Made for under $10 million, the visual effects of "The Invisible Man" leave a lot to be desired as does some of the plot holes within in Whannell's screenplay. However, with those two nitpicks out of the way, it frees me up to express to you that everything else about "The Invisible Man" is an absolute knockout from Leigh Whannell. Satisfying our desires for both horrific scares and human drama, "The Invisible Man" strikes many nerves regarding manipulating relationships, the psychological abuse they contain and the chilling psychological effects that we carry with ourselves afterward. Even with the knowledge that her ex is dead, Cecilia still believes that he will find her again somehow and bring her back under his control. It's deeply upsetting, made all the more real by Elisabeth Moss's empathetic performance that crosses over many emotions and takes us on a personal journey that touches on gaslighting, paranoia and trauma. Sometimes she's even having to act opposite nothing, making this just as much of a physically demanding role as it is an agonizing one for her emotionally. It's remarkable work from an unsurprisingly remarkable actress who keeps finding new ways time and time again to surprise us. While the rest of the supporting cast don't get the heavy-hitting moments that Moss receives, the screenplay's attempts to flesh out her relationships with her sister, her friend James and his daughter Sydney all go a long way in investing us in Cecelia's story. All of their interactions feel genuine and are all anchored by Moss.
Leigh Whannell continues to use creative cinematic techniques to benefit the types of stories he's telling. Much like his work in "Upgrade," every camera move in "The Invisible Man" has a defined purpose. The editing is extremely patient, sometimes holding onto shots for an uncomfortably long time to maximize the dread and to forbode the inevitable jump scare. However, Whannell to his credit doesn't overuse the jumpscare and instead relies more on the uncomfortable silences, shots filled with empty space and psychological horror to torment his audience. It's all extremely effective and showcases his growth as a storyteller. The score and sound mixing also deserves a shoutout for helping to create this bone-chilling atmosphere all adding up to make "The Invisible Man" one of the best horror films to come out in recent years.

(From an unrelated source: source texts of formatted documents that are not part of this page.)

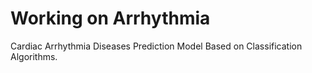 # Working on Arrhythmia
Cardiac Arrhythmia Diseases Prediction Model Based on Classification Algorithms.
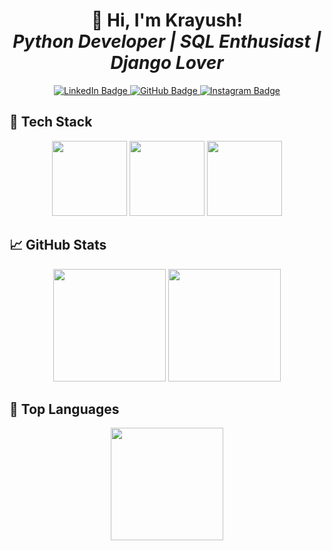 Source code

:<h1 align="center">
  👋 Hi, I'm Krayush! <br>
  <i>Python Developer | SQL Enthusiast | Django Lover</i>
</h1>

<p align="center">
  <a href="https://www.linkedin.com/in/kumar-ayush-b0053927b/" target="_blank">
    <img src="https://img.shields.io/badge/LinkedIn-0077B5?style=for-the-badge&logo=linkedin&logoColor=white" alt="LinkedIn Badge"/>
  </a>
  <a href="https://github.com/krayush7" target="_blank">
    <img src="https://img.shields.io/badge/GitHub-181717?style=for-the-badge&logo=github&logoColor=white" alt="GitHub Badge"/>
  </a>
  <a href="https://instagram.com/krayush7" target="_blank">
    <img src="https://img.shields.io/badge/Instagram-E4405F?style=for-the-badge&logo=instagram&logoColor=white" alt="Instagram Badge"/>
  </a>
</p>

## 🚀 Tech Stack

<p align="center">
  <!-- Python Icon -->
  <img src="https://img.shields.io/badge/Python-3776AB?style=for-the-badge&logo=python&logoColor=white" width="120px" />
  <!-- SQL Icon -->
  <img src="https://img.shields.io/badge/SQL-003B57?style=for-the-badge&logo=postgresql&logoColor=white" width="120px" />
  <!-- Django Icon -->
  <img src="https://img.shields.io/badge/Django-092E20?style=for-the-badge&logo=django&logoColor=white" width="120px" />
</p>

## 📈 GitHub Stats

<p align="center">
  <img height="180em" src="https://github-readme-stats.vercel.app/api?username=unfollowmiku&show_icons=true&hide_border=true&count_private=true&hide=prs&theme=radical" />
  <img height="180em" src="https://github-readme-streak-stats.herokuapp.com/?user=krayush7&theme=radical" />
</p>

## 💯 Top Languages

<p align="center">
  <img height="180em" src="https://github-readme-stats.vercel.app/api/top-langs/?username=krayush7&layout=compact&theme=radical" />
</p>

Universal Studios took the right approach by partnering with Blumhouse to re-kick their horror movie monster franchise with "The Invisible Man." The combination of personal storytelling, with a stripped-down environment, and some virtuoso filmmaking has made for one terrifyingly memorable experience that will have many reliving their own personal horrors stemming from toxic and abusive relationships. I want to end this review by saying, we need to believe women. We need to believe their stories and if "The Invisible Man" doesn't scare you enough into finally believing this reality, then the point of this movie is truly invisible to you and that may be the greatest horror of all.